Meanwhile the latest data on the housing market showed US home prices climbed 0.6 per cent in July on a seasonally adjusted basis, according to the S&P/Case Shiller composite index of 20 metropolitan areas, while US Federal Housing Finance Agency data showed home prices increased 1 per cent.
The pace of recovery is clear, but rising bond yields, pushing mortgage rates higher, might weaken the home buyers' appetite.
"Since April 2013, all 20 cities are up month to month; however, the monthly rates of price gains have declined. More cities are experiencing slow gains each month than the previous month, suggesting that the rate of increase may have peaked," David Blitzer, Chairman of the Index Committee at S&P Dow Jones Indices, said in a statement.
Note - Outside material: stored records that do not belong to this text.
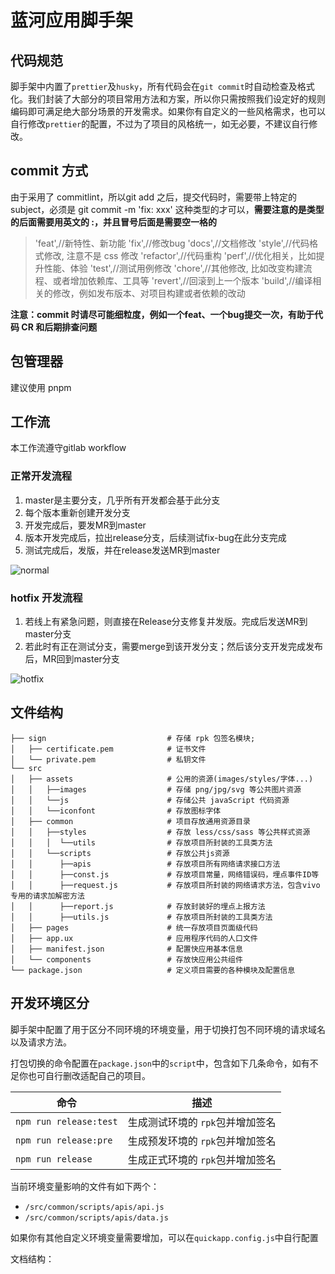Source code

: # 蓝河应用脚手架

## 代码规范

脚手架中内置了`prettier`及`husky`，所有代码会在`git commit`时自动检查及格式化。我们封装了大部分的项目常用方法和方案，所以你只需按照我们设定好的规则编码即可满足绝大部分场景的开发需求。如果你有自定义的一些风格需求，也可以自行修改`prettier`的配置，不过为了项目的风格统一，如无必要，不建议自行修改。

## commit 方式

由于采用了 commitlint，所以git add 之后，提交代码时，需要带上特定的subject，必须是 git commit -m 'fix: xxx' 这种类型的才可以，**需要注意的是类型的后面需要用英文的 :，并且冒号后面是需要空一格的**

>   'feat',//新特性、新功能
>   'fix',//修改bug
>   'docs',//文档修改
>   'style',//代码格式修改, 注意不是 css 修改
>   'refactor',//代码重构
>   'perf',//优化相关，比如提升性能、体验
>   'test',//测试用例修改
>   'chore',//其他修改, 比如改变构建流程、或者增加依赖库、工具等
>   'revert',//回滚到上一个版本
>   'build',//编译相关的修改，例如发布版本、对项目构建或者依赖的改动

**注意：commit 时请尽可能细粒度，例如一个feat、一个bug提交一次，有助于代码 CR 和后期排查问题**

## 包管理器

建议使用 pnpm 

## 工作流

本工作流遵守gitlab workflow

### 正常开发流程

1. master是主要分支，几乎所有开发都会基于此分支
2. 每个版本重新创建开发分支
3. 开发完成后，要发MR到master
4. 版本开发完成后，拉出release分支，后续测试fix-bug在此分支完成
5. 测试完成后，发版，并在release发送MR到master

![normal](./md_rec/rpk-workflow.png)

### hotfix 开发流程

1. 若线上有紧急问题，则直接在Release分支修复并发版。完成后发送MR到master分支
2. 若此时有正在测试分支，需要merge到该开发分支；然后该分支开发完成发布后，MR回到master分支

![hotfix](./md_rec/rpk-workflow-hotfix.png)

## 文件结构

```
├── sign                           # 存储 rpk 包签名模块;
│   ├── certificate.pem            # 证书文件
│   └── private.pem                # 私钥文件
└── src           
│   ├── assets                     # 公用的资源(images/styles/字体...)
│   │   ├──images                  # 存储 png/jpg/svg 等公共图片资源
│   │   └──js                      # 存储公共 javaScript 代码资源
│   │   └──iconfont                # 存放图标字体
│   ├── common                     # 项目存放通用资源目录
│   │   ├──styles                  # 存放 less/css/sass 等公共样式资源
│   │   │  └──utils                # 存放项目所封装的工具类方法
│   │   └──scripts                 # 存放公共js资源
│   │      ├──apis                 # 存放项目所有网络请求接口方法
│   │      ├──const.js             # 存放项目常量，网络错误码，埋点事件ID等
│   │      ├──request.js           # 存放项目所封装的网络请求方法，包含vivo专用的请求加解密方法
│   │      ├──report.js            # 存放封装好的埋点上报方法
│   │      ├──utils.js             # 存放项目所封装的工具类方法
│   ├── pages                      # 统一存放项目页面级代码
│   ├── app.ux                     # 应用程序代码的人口文件
│   ├── manifest.json              # 配置快应用基本信息
│   └── components                 # 存放快应用公共组件
└── package.json                   # 定义项目需要的各种模块及配置信息
```

## 开发环境区分

脚手架中配置了用于区分不同环境的环境变量，用于切换打包不同环境的请求域名以及请求方法。

打包切换的命令配置在`package.json`中的`script`中，包含如下几条命令，如有不足你也可自行删改适配自己的项目。

| 命令                   | 描述                             |
| ---------------------- | -------------------------------- |
| `npm run release:test` | 生成测试环境的 `rpk`包并增加签名 |
| `npm run release:pre`  | 生成预发环境的 `rpk`包并增加签名 |
| `npm run release`      | 生成正式环境的 `rpk`包并增加签名 |

当前环境变量影响的文件有如下两个：

- `/src/common/scripts/apis/api.js`
- `/src/common/scripts/apis/data.js`

如果你有其他自定义环境变量需要增加，可以在`quickapp.config.js`中自行配置

文档结构：
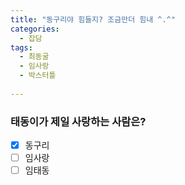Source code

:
 ```yaml
---
title: "동구리야 힘들지? 조금만더 힘내 ^.^"
categories:
  - 잡담
tags:
  - 최동굴
  - 임사랑
  - 박스터틀
  
---
```


### 태동이가 제일 사랑하는 사람은?

- [x] 동구리
- [ ] 임사랑
- [ ] 임태동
"Following the increase in mortgage rates beginning last May, applications for mortgages have dropped, suggesting that rising interest rates are affecting housing," Blitzer said. "The Fed's announcement last week that QE3 bond buying will continue for the time being may have only a limited, though favourable, impact on housing."
And home prices are still a long way from their peak levels.
"Home prices still have a long way to go before home prices are back to levels that predated the collapse of the housing market," Thomas Simons, a money market economist at Jefferies, wrote in a note to clients, Reuters reported.
Consumer confidence remains shaky. The Conference Board's consumer confidence index fell to 79.7 this month, the lowest level since May, from 81.8 in August.
In Europe, the Stoxx 600 Index ended the day with a 0.2 per cent increase from the previous close, as did the UK's FTSE 100. Germany's DAX advanced 0.3 per cent, and France's CAC 40 added 0.6 per cent.
In Germany, Europe's largest economy, business confidence rose in September to the highest level in more than a year, Ifo institute data showed, though it missed expectations.